→ **Aim of the task**
Once the line containing "11-06 | 数据科学综合实践" is found in the entries below, restate it and each following line word for word, stopping after the line containing "Empyreus was the".

→ **Given entries**
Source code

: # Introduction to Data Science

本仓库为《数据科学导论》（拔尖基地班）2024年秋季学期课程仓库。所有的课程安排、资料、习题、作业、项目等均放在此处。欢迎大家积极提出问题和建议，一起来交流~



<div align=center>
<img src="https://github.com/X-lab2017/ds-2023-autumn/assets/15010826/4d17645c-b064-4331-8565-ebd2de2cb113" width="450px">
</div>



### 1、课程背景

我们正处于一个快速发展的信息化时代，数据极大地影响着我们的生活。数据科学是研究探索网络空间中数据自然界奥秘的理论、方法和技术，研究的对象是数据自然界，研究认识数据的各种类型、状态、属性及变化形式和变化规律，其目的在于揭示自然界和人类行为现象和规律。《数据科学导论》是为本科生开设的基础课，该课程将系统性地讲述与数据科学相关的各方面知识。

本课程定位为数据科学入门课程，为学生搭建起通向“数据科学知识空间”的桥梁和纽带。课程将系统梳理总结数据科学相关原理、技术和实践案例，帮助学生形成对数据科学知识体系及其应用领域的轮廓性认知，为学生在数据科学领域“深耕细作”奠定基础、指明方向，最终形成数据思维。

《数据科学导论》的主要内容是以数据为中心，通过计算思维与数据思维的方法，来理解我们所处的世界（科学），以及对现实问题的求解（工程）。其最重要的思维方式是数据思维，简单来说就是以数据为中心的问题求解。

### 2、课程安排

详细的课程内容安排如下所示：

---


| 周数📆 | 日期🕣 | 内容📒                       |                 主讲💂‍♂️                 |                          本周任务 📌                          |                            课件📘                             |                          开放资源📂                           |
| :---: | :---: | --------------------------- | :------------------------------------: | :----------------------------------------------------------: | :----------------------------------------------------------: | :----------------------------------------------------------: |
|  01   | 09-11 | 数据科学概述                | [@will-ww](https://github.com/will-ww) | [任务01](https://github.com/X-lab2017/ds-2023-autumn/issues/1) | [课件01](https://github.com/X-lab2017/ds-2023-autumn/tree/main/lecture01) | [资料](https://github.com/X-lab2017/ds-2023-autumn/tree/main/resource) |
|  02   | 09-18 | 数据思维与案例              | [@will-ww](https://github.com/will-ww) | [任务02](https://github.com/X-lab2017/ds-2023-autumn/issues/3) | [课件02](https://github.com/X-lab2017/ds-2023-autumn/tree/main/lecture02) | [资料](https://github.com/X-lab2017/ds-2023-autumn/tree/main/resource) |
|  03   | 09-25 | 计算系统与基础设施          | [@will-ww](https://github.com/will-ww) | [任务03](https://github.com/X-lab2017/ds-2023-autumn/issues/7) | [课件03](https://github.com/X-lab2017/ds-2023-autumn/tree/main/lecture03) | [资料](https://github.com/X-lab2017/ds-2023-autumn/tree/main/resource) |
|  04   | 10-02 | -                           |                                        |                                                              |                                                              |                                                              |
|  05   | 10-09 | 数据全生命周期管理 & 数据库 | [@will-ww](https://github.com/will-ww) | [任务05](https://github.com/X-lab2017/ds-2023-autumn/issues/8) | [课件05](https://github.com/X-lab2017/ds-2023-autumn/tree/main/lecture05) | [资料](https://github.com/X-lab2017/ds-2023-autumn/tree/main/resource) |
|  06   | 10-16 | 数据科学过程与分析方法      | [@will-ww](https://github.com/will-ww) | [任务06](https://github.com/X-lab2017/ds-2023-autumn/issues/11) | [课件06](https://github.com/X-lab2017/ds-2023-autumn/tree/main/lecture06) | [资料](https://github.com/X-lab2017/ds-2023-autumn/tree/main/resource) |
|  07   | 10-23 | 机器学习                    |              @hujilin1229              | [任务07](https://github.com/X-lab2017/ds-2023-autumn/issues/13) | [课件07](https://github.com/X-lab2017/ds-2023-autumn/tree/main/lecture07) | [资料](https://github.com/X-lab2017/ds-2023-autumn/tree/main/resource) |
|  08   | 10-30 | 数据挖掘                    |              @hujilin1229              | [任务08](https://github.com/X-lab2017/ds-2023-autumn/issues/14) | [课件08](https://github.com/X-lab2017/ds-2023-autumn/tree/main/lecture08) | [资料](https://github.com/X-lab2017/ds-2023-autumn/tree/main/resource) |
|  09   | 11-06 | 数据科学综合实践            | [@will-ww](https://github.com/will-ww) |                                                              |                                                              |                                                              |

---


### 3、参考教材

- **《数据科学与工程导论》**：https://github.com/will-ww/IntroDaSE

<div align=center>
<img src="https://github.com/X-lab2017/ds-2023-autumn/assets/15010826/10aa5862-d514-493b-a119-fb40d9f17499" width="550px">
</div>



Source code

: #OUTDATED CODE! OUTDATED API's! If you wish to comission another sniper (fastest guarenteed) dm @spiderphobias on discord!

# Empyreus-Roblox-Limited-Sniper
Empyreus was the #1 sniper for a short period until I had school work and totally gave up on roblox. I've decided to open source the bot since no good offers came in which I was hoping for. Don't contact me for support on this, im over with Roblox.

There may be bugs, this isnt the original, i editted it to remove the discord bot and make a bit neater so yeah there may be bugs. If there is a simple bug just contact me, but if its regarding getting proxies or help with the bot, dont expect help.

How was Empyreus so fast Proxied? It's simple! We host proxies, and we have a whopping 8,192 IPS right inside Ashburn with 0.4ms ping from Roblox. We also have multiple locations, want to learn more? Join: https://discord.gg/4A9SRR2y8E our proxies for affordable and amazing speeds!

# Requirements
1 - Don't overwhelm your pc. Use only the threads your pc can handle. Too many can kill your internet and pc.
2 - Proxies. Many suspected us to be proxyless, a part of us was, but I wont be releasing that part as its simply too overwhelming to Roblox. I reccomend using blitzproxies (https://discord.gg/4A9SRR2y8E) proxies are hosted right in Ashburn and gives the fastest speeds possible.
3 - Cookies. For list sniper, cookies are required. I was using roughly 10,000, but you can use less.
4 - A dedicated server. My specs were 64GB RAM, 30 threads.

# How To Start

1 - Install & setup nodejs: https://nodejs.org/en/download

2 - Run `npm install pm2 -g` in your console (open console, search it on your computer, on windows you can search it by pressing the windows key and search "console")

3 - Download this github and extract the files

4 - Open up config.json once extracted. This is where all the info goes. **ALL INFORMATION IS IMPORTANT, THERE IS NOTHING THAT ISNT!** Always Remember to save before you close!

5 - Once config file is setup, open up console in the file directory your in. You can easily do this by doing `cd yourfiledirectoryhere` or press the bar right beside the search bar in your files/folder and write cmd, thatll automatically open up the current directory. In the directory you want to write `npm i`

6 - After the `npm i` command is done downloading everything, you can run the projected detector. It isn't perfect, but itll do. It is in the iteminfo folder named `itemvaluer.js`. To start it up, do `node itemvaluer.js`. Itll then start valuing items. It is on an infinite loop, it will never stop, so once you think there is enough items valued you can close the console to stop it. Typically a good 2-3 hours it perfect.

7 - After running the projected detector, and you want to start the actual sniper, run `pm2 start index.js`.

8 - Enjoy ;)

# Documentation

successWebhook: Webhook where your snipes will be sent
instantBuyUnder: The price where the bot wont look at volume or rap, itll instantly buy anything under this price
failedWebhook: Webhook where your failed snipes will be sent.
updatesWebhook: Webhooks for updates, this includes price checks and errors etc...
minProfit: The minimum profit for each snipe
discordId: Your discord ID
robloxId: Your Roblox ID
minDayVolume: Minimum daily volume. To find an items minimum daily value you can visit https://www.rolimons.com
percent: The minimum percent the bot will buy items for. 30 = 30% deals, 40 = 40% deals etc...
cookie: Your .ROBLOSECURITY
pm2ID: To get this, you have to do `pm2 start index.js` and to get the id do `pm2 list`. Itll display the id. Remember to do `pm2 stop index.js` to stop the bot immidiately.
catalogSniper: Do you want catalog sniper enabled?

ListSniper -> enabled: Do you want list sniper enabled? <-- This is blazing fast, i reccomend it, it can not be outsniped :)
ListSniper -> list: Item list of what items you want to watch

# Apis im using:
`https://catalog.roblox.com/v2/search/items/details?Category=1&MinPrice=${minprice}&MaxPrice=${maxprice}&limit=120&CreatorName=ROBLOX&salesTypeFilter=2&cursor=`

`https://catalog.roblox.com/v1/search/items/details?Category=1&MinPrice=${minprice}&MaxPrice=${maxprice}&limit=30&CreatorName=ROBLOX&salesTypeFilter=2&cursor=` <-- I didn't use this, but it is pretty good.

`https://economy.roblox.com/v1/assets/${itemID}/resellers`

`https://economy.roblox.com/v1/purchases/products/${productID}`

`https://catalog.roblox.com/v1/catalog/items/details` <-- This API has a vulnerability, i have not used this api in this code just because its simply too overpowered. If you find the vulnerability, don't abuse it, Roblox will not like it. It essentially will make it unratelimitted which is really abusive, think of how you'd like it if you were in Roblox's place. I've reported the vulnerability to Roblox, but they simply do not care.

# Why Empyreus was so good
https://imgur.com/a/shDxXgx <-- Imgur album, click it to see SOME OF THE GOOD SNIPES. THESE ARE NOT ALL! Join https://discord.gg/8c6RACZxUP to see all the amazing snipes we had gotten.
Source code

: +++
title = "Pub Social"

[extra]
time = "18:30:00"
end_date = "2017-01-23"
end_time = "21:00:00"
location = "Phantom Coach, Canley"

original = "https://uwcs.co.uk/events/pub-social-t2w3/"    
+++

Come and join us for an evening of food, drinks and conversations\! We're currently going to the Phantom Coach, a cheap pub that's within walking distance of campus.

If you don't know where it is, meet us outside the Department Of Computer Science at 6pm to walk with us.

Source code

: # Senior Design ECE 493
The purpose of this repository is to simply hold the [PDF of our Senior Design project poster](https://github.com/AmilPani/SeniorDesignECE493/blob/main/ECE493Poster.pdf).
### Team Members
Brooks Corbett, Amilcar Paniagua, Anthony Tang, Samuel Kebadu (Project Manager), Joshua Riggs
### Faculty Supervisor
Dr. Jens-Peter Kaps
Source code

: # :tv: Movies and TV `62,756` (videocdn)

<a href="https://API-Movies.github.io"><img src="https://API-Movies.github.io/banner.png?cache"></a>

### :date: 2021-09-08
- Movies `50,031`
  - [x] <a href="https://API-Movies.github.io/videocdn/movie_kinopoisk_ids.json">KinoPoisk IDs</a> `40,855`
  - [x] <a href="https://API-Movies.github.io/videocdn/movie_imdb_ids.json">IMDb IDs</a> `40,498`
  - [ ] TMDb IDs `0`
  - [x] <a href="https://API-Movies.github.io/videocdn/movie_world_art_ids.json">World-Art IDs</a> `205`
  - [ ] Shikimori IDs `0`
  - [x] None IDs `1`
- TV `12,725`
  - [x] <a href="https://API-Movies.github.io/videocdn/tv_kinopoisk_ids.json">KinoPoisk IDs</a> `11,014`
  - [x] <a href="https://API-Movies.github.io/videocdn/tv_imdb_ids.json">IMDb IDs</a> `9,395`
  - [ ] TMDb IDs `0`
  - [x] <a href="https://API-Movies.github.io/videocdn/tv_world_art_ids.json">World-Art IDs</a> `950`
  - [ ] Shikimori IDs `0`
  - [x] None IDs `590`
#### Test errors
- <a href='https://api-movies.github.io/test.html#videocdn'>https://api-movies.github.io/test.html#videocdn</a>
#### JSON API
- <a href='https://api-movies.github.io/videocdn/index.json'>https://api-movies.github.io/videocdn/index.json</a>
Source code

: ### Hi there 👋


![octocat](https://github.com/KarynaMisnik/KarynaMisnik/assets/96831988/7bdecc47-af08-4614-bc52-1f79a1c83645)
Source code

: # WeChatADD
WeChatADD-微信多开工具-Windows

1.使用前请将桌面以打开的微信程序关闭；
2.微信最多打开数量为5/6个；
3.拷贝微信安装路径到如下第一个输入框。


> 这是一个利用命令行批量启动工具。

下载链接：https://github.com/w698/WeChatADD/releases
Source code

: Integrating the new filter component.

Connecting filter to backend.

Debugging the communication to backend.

→ **Expected answer**
|  09   | 11-06 | 数据科学综合实践            | [@will-ww](https://github.com/will-ww) |                                                              |                                                              |                                                              |

---


### 3、参考教材

- **《数据科学与工程导论》**：https://github.com/will-ww/IntroDaSE

<div align=center>
<img src="https://github.com/X-lab2017/ds-2023-autumn/assets/15010826/10aa5862-d514-493b-a119-fb40d9f17499" width="550px">
</div>



Source code

: #OUTDATED CODE! OUTDATED API's! If you wish to comission another sniper (fastest guarenteed) dm @spiderphobias on discord!

# Empyreus-Roblox-Limited-Sniper
Empyreus was the #1 sniper for a short period until I had school work and totally gave up on roblox. I've decided to open source the bot since no good offers came in which I was hoping for. Don't contact me for support on this, im over with Roblox.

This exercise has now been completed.